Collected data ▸
^^^^
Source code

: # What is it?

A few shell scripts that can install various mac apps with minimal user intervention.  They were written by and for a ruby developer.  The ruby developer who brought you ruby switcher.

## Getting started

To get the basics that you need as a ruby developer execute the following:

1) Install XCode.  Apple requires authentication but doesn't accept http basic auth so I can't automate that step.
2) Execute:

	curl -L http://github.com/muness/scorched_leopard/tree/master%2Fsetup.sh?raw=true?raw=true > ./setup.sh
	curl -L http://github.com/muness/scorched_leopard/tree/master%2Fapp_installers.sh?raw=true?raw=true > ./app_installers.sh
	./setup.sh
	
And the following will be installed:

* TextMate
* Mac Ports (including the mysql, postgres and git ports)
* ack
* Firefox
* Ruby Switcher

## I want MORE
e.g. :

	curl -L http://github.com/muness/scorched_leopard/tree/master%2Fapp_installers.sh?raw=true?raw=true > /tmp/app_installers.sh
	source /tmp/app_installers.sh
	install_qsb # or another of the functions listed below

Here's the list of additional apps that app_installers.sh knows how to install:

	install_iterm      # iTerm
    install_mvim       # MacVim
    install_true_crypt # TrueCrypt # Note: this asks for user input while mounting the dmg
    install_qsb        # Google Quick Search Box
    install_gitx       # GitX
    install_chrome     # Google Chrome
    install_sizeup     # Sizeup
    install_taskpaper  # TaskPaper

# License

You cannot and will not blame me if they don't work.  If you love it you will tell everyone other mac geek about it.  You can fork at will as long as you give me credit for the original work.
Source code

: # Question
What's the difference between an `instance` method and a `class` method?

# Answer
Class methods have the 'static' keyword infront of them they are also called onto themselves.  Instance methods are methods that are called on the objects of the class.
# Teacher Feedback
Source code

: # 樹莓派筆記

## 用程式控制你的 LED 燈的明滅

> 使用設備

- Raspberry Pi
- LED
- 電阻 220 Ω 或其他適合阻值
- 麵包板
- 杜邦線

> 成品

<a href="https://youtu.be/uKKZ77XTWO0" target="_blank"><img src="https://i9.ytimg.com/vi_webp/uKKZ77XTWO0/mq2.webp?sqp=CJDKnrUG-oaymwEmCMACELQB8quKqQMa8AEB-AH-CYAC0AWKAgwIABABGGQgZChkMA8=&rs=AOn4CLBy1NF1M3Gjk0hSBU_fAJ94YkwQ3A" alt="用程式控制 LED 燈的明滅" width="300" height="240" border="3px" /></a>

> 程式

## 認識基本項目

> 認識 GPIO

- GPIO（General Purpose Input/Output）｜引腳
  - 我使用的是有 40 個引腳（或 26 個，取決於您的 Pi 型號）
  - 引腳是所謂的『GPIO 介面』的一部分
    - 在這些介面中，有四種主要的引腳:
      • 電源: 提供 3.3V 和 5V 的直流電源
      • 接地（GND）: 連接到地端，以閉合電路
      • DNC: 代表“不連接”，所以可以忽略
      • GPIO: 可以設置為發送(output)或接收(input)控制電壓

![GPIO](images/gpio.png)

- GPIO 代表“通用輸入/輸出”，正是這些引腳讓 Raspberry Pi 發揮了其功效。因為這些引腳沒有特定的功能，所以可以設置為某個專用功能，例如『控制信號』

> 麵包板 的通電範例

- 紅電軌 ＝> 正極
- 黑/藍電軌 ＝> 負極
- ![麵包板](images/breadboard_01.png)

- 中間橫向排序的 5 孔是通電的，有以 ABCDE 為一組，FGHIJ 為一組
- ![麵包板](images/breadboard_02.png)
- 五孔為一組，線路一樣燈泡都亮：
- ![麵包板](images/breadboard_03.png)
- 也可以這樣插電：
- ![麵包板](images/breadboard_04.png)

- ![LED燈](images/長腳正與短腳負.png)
^^^^
Assigned task ▸ Would you please return all lines of the data that include the word "Raspberry"?

Exercise solution ▸
- Raspberry Pi
- GPIO 代表“通用輸入/輸出”，正是這些引腳讓 Raspberry Pi 發揮了其功效。因為這些引腳沒有特定的功能，所以可以設置為某個專用功能，例如『控制信號』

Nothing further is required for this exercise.